I compared lots of random files, and the difference between the files rclone downloaded, and the original google files the file size seems to be nearly the same, with the difference being just a few kb.

Can you find out what is missing?

How ?

That is probably the GPS data in the EXIF tag - see the link above.

The Google Photos API isn't capable of doing a full bit-identical backup which is really annoying. It is better than nothing, but a long way from perfect.

I'd do

rclone lsf -R --files-only drive:path/to/original/2014 | sort > orig
rclone lsf -R --files-only drive:path/to/new/2014 | sort > new
diff orig new

to see which files are missing

How do you explain my google 2019 folder having 1910 files at 7 GB and the 2019 folder rclone created has 2272 files but only 4.7 GB.

It's not image compression, since I compared a few files and the difference is not enough for that...

Do you want to see the output of my rclone lsf?

I would guess the size difference is made up by videos rather than images.

I don't know why there are more files though!

The output of the diff would be interesting

rclone lsf -R --files-only gdrive:"Google Photos/2019" | sort > orig
rclone lsf -R --files-only gdrive:Photos/2019 | sort > new
diff orig new > diff.txt

I'd upload the files to here, but it seems you don't allow uploading .txt files to your discourse instance...which I think it'd be nice as it stop people uploading logs / etc to temporary links that will expire

https://pastebin.com/K3NtXw4Z

Good idea - I didn't know you could allow that! I've allowed .txt and .log files to be uploaded

I can see some duplicates in there, so it might be worth trying rclone dedupe on the destination directory.

1 Like

That may be true but I'm accessing the files via a rclone mount so duplicated files should appear as just 1 file right?
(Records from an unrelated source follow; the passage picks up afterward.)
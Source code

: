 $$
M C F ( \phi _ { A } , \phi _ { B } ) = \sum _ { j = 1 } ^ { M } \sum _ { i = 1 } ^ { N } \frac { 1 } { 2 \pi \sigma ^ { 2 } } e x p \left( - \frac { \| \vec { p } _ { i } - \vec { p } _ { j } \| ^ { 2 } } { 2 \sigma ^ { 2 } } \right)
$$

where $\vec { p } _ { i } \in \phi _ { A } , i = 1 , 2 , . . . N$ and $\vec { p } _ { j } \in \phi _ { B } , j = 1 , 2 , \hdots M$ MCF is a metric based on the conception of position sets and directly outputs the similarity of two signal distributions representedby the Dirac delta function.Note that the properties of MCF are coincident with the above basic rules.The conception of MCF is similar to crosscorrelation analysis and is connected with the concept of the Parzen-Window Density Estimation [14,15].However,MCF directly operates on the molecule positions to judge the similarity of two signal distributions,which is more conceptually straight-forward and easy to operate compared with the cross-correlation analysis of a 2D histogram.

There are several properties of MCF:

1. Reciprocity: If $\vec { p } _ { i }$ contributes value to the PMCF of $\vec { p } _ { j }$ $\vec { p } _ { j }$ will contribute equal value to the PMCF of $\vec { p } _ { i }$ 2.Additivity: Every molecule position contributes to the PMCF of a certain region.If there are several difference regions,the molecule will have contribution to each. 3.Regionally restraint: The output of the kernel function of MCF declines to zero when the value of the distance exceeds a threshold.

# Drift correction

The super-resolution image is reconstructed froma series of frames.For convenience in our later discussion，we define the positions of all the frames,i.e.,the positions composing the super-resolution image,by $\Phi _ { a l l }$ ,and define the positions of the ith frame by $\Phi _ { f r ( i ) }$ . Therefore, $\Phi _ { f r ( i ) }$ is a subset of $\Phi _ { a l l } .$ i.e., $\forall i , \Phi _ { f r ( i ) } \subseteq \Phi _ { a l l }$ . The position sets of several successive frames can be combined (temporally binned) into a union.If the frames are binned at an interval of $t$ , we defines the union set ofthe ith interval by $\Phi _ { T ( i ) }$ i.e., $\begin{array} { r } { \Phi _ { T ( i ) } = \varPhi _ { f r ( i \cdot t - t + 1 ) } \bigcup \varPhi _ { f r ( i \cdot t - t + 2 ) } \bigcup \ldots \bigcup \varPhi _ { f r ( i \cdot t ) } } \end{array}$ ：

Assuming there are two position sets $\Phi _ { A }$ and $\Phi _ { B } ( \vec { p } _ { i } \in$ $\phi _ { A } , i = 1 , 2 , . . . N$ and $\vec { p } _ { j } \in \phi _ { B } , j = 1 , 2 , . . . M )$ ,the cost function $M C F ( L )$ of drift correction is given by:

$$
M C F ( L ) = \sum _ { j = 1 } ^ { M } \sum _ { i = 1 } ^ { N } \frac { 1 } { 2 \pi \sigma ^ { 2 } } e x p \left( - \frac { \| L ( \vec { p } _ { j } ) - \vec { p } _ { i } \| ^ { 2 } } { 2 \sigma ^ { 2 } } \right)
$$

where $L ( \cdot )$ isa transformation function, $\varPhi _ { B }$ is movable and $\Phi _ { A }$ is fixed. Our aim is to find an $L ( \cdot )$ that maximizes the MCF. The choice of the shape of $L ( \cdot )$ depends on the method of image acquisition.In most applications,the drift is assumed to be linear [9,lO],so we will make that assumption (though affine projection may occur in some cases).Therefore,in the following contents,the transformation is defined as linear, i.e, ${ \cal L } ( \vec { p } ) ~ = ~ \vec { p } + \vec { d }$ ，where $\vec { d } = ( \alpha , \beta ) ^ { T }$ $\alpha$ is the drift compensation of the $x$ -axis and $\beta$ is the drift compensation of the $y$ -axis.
But the rclone 2019 folder still have more files than the google 2019 folder! About 362 more files

I note in your original post you used rclone copy which won't delete any excess files in the destination. If you use rclone sync it will. Try first with --dry-run.

I have tried rclone dedupe gdrive: --dedupe-mode skip but it deleted less than 10 files. Why? I don't understand what's happening and I need to be sure I can trust the photos remote to keep my photos & videos in sync with my desktop

Absolutely!

Did you see this comment

rclone sync photos:media/by-year gdrive:Photos -v --stats 2s --transfers 30 --fast-list

I ran this but when I open the two 2019 folders on my mount using my file manager I still see 300 files more than the original folder.

The dedupe command didn't fix this, the sync didn't... I don't know what's happening here.

No me neither!

Did the sync end with an error? If so it won't have done the deletions.

No. There wasn't any errors with rclone sync or dedupe

I wonder if we are talking at cross purposes here?

I think you are syncing gphotos -> gdrive however you are comparing numbers of files in gdrive:"Google Photos/2019" with drive:Photos/2019 - is that correct?

And what you are saying is that there are 300 more files in drive:Photos/2019 than gdrive:"Google Photos/2019"

Is that correct? If so that would mean that google didn't sync some of your 2019 files. Since they turned off the syncing in July 2019 that doesn't seem too suprising.

OK that makes sense.

But same is happening with my 2018 & 2017 folder.

Google Photos 2018 folder = 1383 files
Rclone 2018 folder = 1223

Google Photos 2017 folder = 2955 files
Rclone 2017 folder = 2078 files

Those folders appear to be the other way round with more in the "Google Photos" folders this time?

Did you delete stuff from Google Photos at any point? You could try using rclone check or diffing two rclone lsf to work out what is missing to see if that gives you any ideas.